I began thinking about validation. And like nearly everything that begins in one place, if I follow it, I find myself on an unexpected path of discoveries about myself. In the beginning, I told myself I did not really require validation, or much of it. I diminished the want, engaging a defense mechanism most likely because I was not getting enough of it. Mother of five children, I cling to bits of myself that have yet to be fully unwrapped. I don’t get much validation in my first and chosen career as a parent. Not too many accolades for soothing a toddler off the jagged edge of a meltdown; cleaning up the endless sticky and stinky messes sometimes after I have stepped in them; connecting meaningfully with my teenagers without the echoes of sarcasm; responding calmly to crises real and imagined; nursing a baby at my breast almost constantly; formulating a dinner plan to be executed in less than an hour when all the meat in the house is frozen; and some days, searching and surprisingly finding the patience within me to do it all over again.
So, with these tasks at hand, I began to explore this topic of validation in my mind at first and then through conversations with my husband and friends. Validation and the potential for receiving it is relative and often depends upon a variety of things like your gender, self-esteem, ethnicity, race, culture, and country.
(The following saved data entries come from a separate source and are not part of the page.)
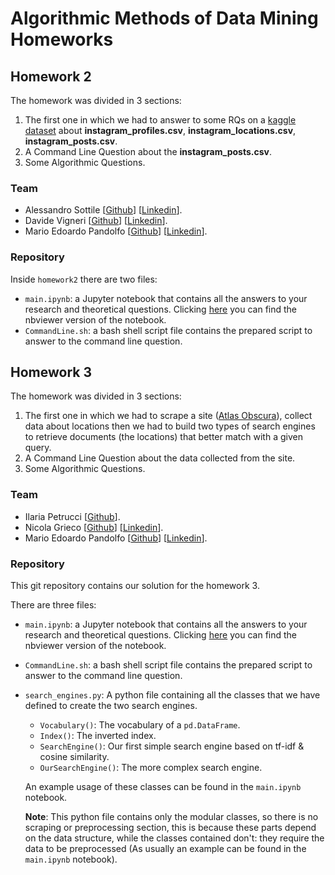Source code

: # Algorithmic Methods of Data Mining Homeworks

## Homework 2

The homework was divided in 3 sections:

1. The first one in which we had to answer to some RQs on a [kaggle dataset](https://www.kaggle.com/datasets/shmalex/instagram-dataset) about **instagram_profiles.csv**, **instagram_locations.csv**, **instagram_posts.csv**.
2. A Command Line Question about the **instagram_posts.csv**.
3. Some Algorithmic Questions.

### Team

- Alessandro Sottile [[Github](https://github.com/Sottix99)] [[Linkedin](https://www.linkedin.com/in/alessandro-sottile-181863158/)].
- Davide Vigneri [[Github](https://github.com/VigneriDavide)] [[Linkedin](https://www.linkedin.com/in/davide-vigneri-59a56021a/)].
- Mario Edoardo Pandolfo [[Github](https://github.com/JRhin)] [[Linkedin](https://www.linkedin.com/in/jrhin/)].

### Repository

Inside `homework2` there are two files:

- `main.ipynb`:  a Jupyter notebook that contains all the answers to your research and theoretical questions. Clicking [here](https://nbviewer.org/github/JRhin/algorithmic-methods-of-data-mining-homeworks/blob/main/homework2/main.ipynb) you can find the nbviewer version of the notebook.
- `CommandLine.sh`: a bash shell script file contains the prepared script to answer to the command line question.

## Homework 3

The homework was divided in 3 sections:

1. The first one in which we had to scrape a site ([Atlas Obscura](https://www.atlasobscura.com/)), collect data about locations then we had to build two types of search engines to retrieve documents (the locations) that better match with a given query.
2. A Command Line Question about the data collected from the site.
3. Some Algorithmic Questions.

### Team

- Ilaria Petrucci [[Github](https://github.com/ilapetr)].
- Nicola Grieco [[Github](https://github.com/nicolagrieco00)] [[Linkedin](https://www.linkedin.com/in/nicola-grieco-36a993233/)].
- Mario Edoardo Pandolfo [[Github](https://github.com/JRhin)] [[Linkedin](https://www.linkedin.com/in/jrhin/)].

### Repository

This git repository contains our solution for the homework 3.

There are three files:

- `main.ipynb`:  a Jupyter notebook that contains all the answers to your research and theoretical questions. Clicking [here](https://nbviewer.org/github/JRhin/algorithmic-methods-of-data-mining-homeworks/blob/main/homework3/main.ipynb) you can find the nbviewer version of the notebook.

- `CommandLine.sh`: a bash shell script file contains the prepared script to answer to the command line question.

- `search_engines.py`: A python file containing all the classes that we have defined to create the two search engines.

  - `Vocabulary()`: The vocabulary of a `pd.DataFrame`.
  - `Index()`: The inverted index.
  - `SearchEngine()`: Our first simple search engine based on tf-idf & cosine similarity.
  - `OurSearchEngine()`: The more complex search engine.

  An example usage of these classes can be found in the `main.ipynb` notebook.

  **Note**: This python file contains only the modular classes, so there is no scraping or preprocessing section, this is because these parts depend on the data structure, while the classes contained don't: they require the data to be preprocessed (As usually an example can be found in the `main.ipynb` notebook).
I began to think about the careers people choose based on their need (conscious or unconscious) for validation and recognition—becoming a nun or monk versus an actor or CEO. I thought about how much progress, in this country at least, has been made for women in terms of being validated for a job well done. And I also realized how much further—even in this country—we have to go. Men can basically show up and get a pat on the back. Women often have to stand out or do some extraordinary task in the eyeline of a powerful superior willing to notice out loud.
Then, because this kind of thinking about inequities can become impassioned to the point of anger, I shifted, turning my contemplations inward, rather than hit that glass ceiling. I recognized I needed more validation than I was getting, needed more than I thought I wanted. I needed my significants to be curious about me and, even more so, about my other work: my painting, my photography, my writing. I wanted recognition of these other skills and contributions. Or rather, I Desired it.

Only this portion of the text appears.